▶ _ACTIVITY_: The lines to copy are those in the listing that hold the word "fridus".
___ THE INPUT
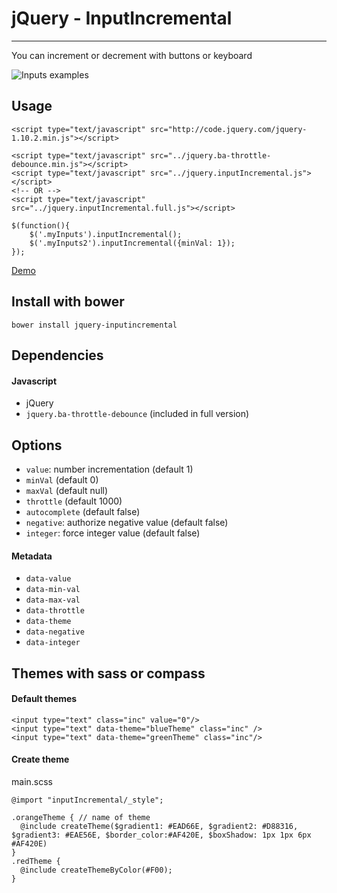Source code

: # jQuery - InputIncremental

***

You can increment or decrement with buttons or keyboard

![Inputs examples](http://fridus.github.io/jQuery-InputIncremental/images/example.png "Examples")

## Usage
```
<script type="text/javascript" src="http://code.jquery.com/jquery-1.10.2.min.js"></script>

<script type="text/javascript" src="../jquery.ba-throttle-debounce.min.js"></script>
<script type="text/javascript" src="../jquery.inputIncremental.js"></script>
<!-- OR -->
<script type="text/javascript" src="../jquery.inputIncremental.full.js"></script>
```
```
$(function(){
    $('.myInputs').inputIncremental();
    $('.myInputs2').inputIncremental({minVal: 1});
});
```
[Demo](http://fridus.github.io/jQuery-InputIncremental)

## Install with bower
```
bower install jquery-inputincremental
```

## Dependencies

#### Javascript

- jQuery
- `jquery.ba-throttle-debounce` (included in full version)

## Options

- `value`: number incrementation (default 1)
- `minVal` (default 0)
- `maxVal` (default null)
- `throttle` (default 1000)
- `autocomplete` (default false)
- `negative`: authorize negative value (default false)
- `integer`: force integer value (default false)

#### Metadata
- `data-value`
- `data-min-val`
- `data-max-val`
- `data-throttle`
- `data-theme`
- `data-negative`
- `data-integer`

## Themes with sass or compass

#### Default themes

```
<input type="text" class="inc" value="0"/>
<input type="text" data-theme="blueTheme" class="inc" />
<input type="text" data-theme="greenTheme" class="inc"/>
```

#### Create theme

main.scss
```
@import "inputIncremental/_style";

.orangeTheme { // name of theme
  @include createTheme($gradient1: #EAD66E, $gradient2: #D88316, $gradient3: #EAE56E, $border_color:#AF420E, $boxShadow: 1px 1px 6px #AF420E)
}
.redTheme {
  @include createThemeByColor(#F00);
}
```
______
▶ _ANSWER BELOW_:
![Inputs examples](http://fridus.github.io/jQuery-InputIncremental/images/example.png "Examples")
[Demo](http://fridus.github.io/jQuery-InputIncremental)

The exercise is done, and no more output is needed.